Part III details the long and winding history of campaign finance regulations that, while enacted by voters and elected government officials, have time and again been overturned by the Supreme Court due to its doctrine of assuming the parties are entirely private entities with constitutional protections barring their regulation. The Court has so enshrined constitutional protections to political party organizations that “critics of the Citizens United decision who feel that its holding damaged the electoral process are often heard arguing for the highly unlikely remedy of amending the Constitution: The majoritarian option of ordinary legislation has been deemed irrelevant by judicial fiat” (p. 146).

Part IV uses ballot access and gerrymandering decisions to further demonstrate the issues involved in regulating political party organizations and offers a novel proposal to potentially fix the situation. In chapter 11 the author brings up an array of cases pertaining to access to official state ballots. In short, the political party organizations dominate these decisions and have in one way or another crafted most regulations regarding who can be on a ballot and what the requirements are. Regarding redistricting and gerrymandering, it is obvious to any observer that political party organizations have captured this constitutionally mandated procedure. In recent years, complaints of highly gerrymandered districts have not been of interest to the Supreme Court. In attempts to halt or slow down partisanship in redistricting, Batchis points out that multiple jurisdictions have created nonpartisan commissions with mixed success.

Part IV also offers a potential solution to party organizations having entrenched constitutional protections: parties as limited public forums. The author suggests that the previous choice to categorize political parties as expressive associations was a mistake, and that limited public forums are the best way forward. This designation “provides a better framework for constitutionalizing the political party system …. It would acknowledge the extent to which parties are inextricably integrated into the American system of representative government, while at the same time respecting the crucial traditional role they play in vigorously disseminating and facilitating free speech” (pp. 223–24). In other words, the constitutional middle ground proposed here would allow for restrictions to be placed on party activities like fundraising or discrimination, but leave be their ability to be forums where ideas can be exchanged freely.
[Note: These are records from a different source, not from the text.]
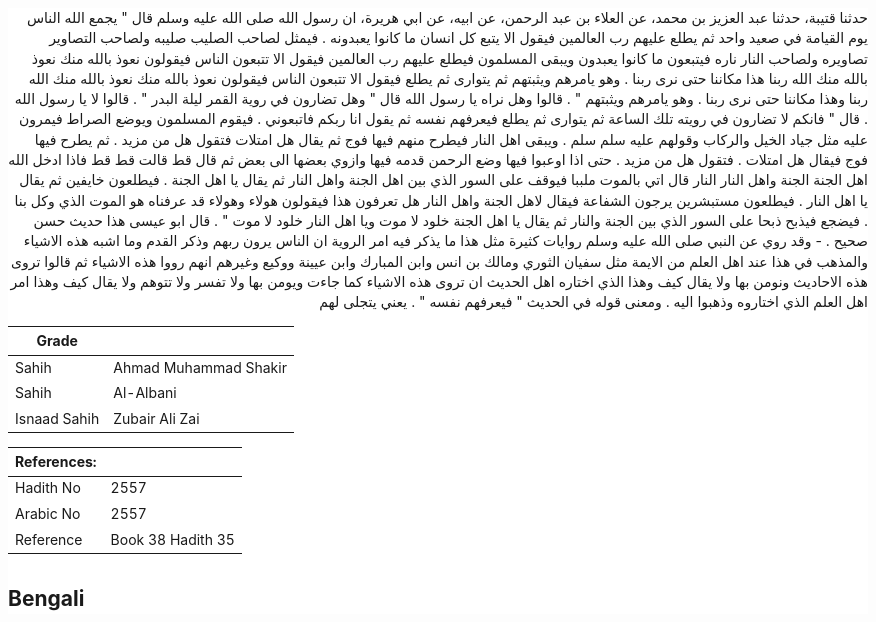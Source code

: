 
<div dir="rtl" lang="ar" style={{fontSize:'larger',backgroundColor:'#f8f9fa',padding:20}}>
حدثنا قتيبة، حدثنا عبد العزيز بن محمد، عن العلاء بن عبد الرحمن، عن ابيه، عن ابي هريرة، ان رسول الله صلى الله عليه وسلم قال " يجمع الله الناس يوم القيامة في صعيد واحد ثم يطلع عليهم رب العالمين فيقول الا يتبع كل انسان ما كانوا يعبدونه . فيمثل لصاحب الصليب صليبه ولصاحب التصاوير تصاويره ولصاحب النار ناره فيتبعون ما كانوا يعبدون ويبقى المسلمون فيطلع عليهم رب العالمين فيقول الا تتبعون الناس فيقولون نعوذ بالله منك نعوذ بالله منك الله ربنا هذا مكاننا حتى نرى ربنا . وهو يامرهم ويثبتهم ثم يتوارى ثم يطلع فيقول الا تتبعون الناس فيقولون نعوذ بالله منك نعوذ بالله منك الله ربنا وهذا مكاننا حتى نرى ربنا . وهو يامرهم ويثبتهم " . قالوا وهل نراه يا رسول الله قال " وهل تضارون في روية القمر ليلة البدر " . قالوا لا يا رسول الله . قال " فانكم لا تضارون في رويته تلك الساعة ثم يتوارى ثم يطلع فيعرفهم نفسه ثم يقول انا ربكم فاتبعوني . فيقوم المسلمون ويوضع الصراط فيمرون عليه مثل جياد الخيل والركاب وقولهم عليه سلم سلم . ويبقى اهل النار فيطرح منهم فيها فوج ثم يقال هل امتلات فتقول هل من مزيد . ثم يطرح فيها فوج فيقال هل امتلات . فتقول هل من مزيد . حتى اذا اوعبوا فيها وضع الرحمن قدمه فيها وازوي بعضها الى بعض ثم قال قط قالت قط قط فاذا ادخل الله اهل الجنة الجنة واهل النار النار قال اتي بالموت ملببا فيوقف على السور الذي بين اهل الجنة واهل النار ثم يقال يا اهل الجنة . فيطلعون خايفين ثم يقال يا اهل النار . فيطلعون مستبشرين يرجون الشفاعة فيقال لاهل الجنة واهل النار هل تعرفون هذا فيقولون هولاء وهولاء قد عرفناه هو الموت الذي وكل بنا . فيضجع فيذبح ذبحا على السور الذي بين الجنة والنار ثم يقال يا اهل الجنة خلود لا موت ويا اهل النار خلود لا موت " . قال ابو عيسى هذا حديث حسن صحيح . - وقد روي عن النبي صلى الله عليه وسلم روايات كثيرة مثل هذا ما يذكر فيه امر الروية ان الناس يرون ربهم وذكر القدم وما اشبه هذه الاشياء والمذهب في هذا عند اهل العلم من الايمة مثل سفيان الثوري ومالك بن انس وابن المبارك وابن عيينة ووكيع وغيرهم انهم رووا هذه الاشياء ثم قالوا تروى هذه الاحاديث ونومن بها ولا يقال كيف وهذا الذي اختاره اهل الحديث ان تروى هذه الاشياء كما جاءت ويومن بها ولا تفسر ولا تتوهم ولا يقال كيف وهذا امر اهل العلم الذي اختاروه وذهبوا اليه . ومعنى قوله في الحديث " فيعرفهم نفسه " . يعني يتجلى لهم
</div>
<div style={{backgroundColor:'#f8f9fa',padding:20, marginBottom: 10}}><table> <thead> <tr> <th>Grade</th> <th></th> </tr> </thead> <tbody> <tr><td>Sahih</td><td>Ahmad Muhammad Shakir</td></tr><tr><td>Sahih</td><td>Al-Albani</td></tr><tr><td>Isnaad Sahih</td><td>Zubair Ali Zai</td></tr></tbody></table><table> <thead> <tr> <th>References:</th> <th></th> </tr> </thead> <tbody><tr><td>Hadith No</td><td>2557</td></tr><tr><td>Arabic No</td><td>2557</td></tr><tr><td>Reference</td><td>Book 38 Hadith 35</td></tr></tbody></table></div>

## Bengali


<div dir="ltr" lang="bn" style={{fontSize:'larger',backgroundColor:'#f8f9fa',padding:20}}>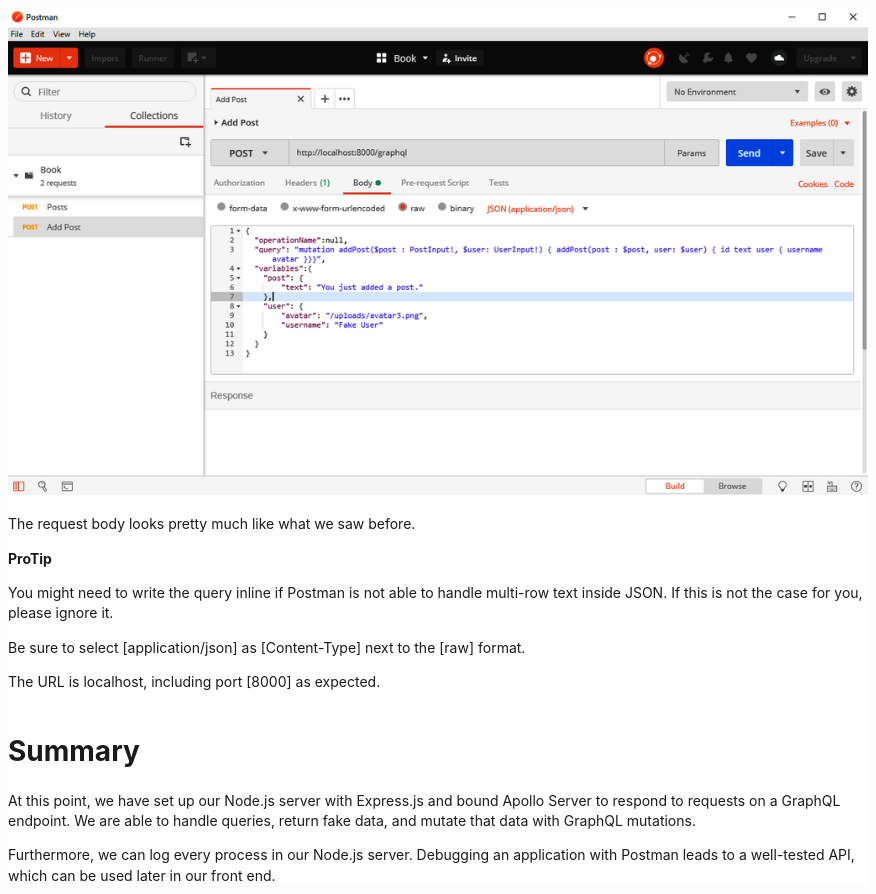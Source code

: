 ![](./images/95e96cd3-5b58-4ee4-9289-94a5dd7b4e13.png)


The request body looks pretty much like what we saw before.

**ProTip**

You might need to write the query inline if Postman is not able
to handle multi-row text inside JSON. If this is not the case for you,
please ignore it.

Be sure to select [application/json] as [Content-Type] next
to the [raw] format.

The URL is localhost, including port [8000] as expected.


Summary
=======

At this point, we have set up our Node.js server with Express.js and
bound Apollo Server to respond to requests on a GraphQL endpoint. We are
able to handle queries, return fake data, and mutate that data with
GraphQL mutations.

Furthermore, we can log every process in our Node.js server. Debugging
an application with Postman leads to a well-tested API, which can be
used later in our front end.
The author drives the point home that political party organizations are unique and need a unique judicial solution. The connections Batchis makes between expansive growth in influence from political party organizations over time and Supreme Court jurisprudence is novel and extraordinarily well done. He fleshes out underdeveloped literature surrounding both the influence of the Supreme Court and how political party organizations have grasped control over most levers of government. Batchis has a straightforward solution for this issue that the party electorate and party in government appear to desperately want but cannot seem to get enacted: limits on party power. By using the idea of designating political parties as limited public forums, Batchis gives the Court a way out by allowing the free exchange of ideas to continue while also putting some safeguards in place to help preserve our democracy.

Any scholar of political parties or judicial politics should take the time to read the arguments in this important book. The author clearly and exhaustively explains how political parties have become as entrenched as they are today, expertly explains how the unclear and contradictory jurisprudence of the Supreme Court is squarely to blame, and offers the most likely way to set things right.